School’s out soon, and for many high schoolers and college students in the Land of Enchantment, that means it’s time to start looking for summer work.
Unfortunately, as the Legislative Finance Committee recently noted, in February, “for New Mexico job seekers 16 years to 19 years old, 21.2 percent were unemployed, and for those 20 years to 24 years old, 10.4 percent were unemployed.” The rates were “far higher than the national averages of 14.4 percent and 6.8 percent, respectively.” Youth joblessness in New Mexico is “disproportionately greater than total unemployment compared with the rest of the country.”
The LFC observed that when it comes to matching young adults with employers, labor bureaucrats are remarkably inept at their job. “During the previous two fiscal years, local workforce boards served 770 youth and 856 youth, respectively, and are on track to serve in the low 800s in the current fiscal year, far below the target of 1,400.”
Unsurprisingly, the LFC recommended that the state “start to focus more resources towards employing youth and building a step-up system so that once youth attain employment they do not quickly become unemployed.”

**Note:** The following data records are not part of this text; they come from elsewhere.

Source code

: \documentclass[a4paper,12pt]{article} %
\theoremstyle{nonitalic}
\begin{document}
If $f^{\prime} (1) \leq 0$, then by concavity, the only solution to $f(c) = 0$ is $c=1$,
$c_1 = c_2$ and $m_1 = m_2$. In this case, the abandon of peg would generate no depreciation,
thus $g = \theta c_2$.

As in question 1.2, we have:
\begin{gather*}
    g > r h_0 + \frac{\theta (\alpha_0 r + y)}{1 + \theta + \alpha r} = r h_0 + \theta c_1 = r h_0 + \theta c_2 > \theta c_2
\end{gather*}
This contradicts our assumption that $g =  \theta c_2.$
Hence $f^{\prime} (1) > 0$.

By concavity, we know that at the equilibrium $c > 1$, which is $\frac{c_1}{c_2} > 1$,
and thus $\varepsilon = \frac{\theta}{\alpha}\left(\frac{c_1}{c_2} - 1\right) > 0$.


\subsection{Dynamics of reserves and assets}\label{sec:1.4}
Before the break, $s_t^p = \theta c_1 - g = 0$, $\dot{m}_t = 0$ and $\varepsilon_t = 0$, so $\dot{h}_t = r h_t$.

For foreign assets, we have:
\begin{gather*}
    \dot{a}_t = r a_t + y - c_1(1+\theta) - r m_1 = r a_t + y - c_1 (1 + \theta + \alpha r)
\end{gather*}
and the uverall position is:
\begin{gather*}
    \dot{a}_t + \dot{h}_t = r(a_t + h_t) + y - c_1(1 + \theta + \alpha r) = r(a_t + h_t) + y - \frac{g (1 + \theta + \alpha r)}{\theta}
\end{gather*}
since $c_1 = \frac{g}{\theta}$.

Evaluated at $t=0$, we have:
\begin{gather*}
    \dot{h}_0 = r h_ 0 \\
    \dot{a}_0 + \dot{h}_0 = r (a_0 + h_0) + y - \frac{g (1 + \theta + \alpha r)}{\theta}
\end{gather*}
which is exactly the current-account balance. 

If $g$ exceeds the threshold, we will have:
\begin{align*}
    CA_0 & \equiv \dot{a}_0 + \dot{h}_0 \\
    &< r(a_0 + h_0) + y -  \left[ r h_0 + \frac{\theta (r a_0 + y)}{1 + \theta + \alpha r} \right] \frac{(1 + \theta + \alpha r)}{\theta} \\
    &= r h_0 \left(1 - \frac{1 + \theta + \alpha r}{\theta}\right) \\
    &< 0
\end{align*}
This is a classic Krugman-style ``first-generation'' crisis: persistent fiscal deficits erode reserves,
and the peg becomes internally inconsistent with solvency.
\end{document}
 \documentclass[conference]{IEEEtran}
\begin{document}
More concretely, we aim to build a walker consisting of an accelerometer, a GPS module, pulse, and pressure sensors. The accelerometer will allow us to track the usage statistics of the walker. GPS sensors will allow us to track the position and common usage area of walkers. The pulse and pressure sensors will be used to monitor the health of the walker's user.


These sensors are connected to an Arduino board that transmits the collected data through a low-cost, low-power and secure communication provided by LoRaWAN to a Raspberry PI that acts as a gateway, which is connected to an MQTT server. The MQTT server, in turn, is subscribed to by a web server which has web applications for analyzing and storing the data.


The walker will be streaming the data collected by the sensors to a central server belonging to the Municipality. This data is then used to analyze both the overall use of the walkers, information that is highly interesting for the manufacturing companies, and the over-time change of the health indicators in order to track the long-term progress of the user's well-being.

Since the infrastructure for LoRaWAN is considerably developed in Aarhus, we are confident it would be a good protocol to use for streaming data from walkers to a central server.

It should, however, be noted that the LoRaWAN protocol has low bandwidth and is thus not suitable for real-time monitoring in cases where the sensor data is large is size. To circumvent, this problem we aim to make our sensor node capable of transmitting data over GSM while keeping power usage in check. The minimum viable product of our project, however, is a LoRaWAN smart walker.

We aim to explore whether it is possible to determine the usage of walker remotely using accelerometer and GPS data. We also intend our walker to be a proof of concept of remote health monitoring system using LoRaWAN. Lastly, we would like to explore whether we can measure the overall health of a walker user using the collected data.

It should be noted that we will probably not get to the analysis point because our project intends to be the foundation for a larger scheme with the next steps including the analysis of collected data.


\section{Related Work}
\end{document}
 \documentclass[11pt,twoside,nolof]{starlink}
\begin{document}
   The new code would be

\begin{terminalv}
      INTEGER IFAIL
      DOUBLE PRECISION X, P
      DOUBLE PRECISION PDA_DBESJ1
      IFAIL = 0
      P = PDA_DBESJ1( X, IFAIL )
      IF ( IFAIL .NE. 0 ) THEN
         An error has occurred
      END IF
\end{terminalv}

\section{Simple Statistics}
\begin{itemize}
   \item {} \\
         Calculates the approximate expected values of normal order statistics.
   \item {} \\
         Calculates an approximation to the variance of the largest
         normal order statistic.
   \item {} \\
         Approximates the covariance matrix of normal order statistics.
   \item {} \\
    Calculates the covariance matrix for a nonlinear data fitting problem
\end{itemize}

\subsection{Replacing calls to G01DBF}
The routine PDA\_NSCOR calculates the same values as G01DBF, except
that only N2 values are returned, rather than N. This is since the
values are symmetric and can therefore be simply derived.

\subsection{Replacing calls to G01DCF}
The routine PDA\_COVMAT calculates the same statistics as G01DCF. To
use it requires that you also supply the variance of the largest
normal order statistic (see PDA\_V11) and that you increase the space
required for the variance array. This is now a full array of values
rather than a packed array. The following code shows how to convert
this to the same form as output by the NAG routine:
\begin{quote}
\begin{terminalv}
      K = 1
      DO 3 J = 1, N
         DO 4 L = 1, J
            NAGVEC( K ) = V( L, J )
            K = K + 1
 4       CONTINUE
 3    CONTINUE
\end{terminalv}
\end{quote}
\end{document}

Or the state could study Econ 101.
Cowed by the pols who look to it to provide data to confirm their policy preferences, the LFC didn’t mention the role minimum-wage mandates play in driving youth joblessness. According to the Mercatus Center’s Jack Salmon: “Several empirical studies have been conducted over the course of more than two decades, with all evidence pointing toward negative effects of minimum wage rises on employment levels among the young and unskilled.”
Immediate impacts are significant. But artifically inflating pay beyond market levels has consequences years — if not decades — down the road. Tim Worstall, of the Adam Smith Institute, explained that by “making it harder for low-skilled workers to obtain an entry-level position, the minimum wage may perversely hinder the development of human capital and harm the longterm career prospects of the very people it ostensibly helps.”
The chart below depicts New Mexico’s minimum wages by jurisdiction.
No, minimum-wage mandates aren’t the sole cause of youth unemployment in New Mexico.
But they’re a major contributor, and the LFC is committing dereliction of duty by ignoring economist Mark J. Perry‘s wisdom:
The most disadvantaged Americans don’t need the alleged compassion of minimum wage advocates as much as they need entry-level jobs. And to maximize entry-level jobs, economic science tells us that we should allow market forces, not government bureaucrats and politicians, to determine wages in the labor market.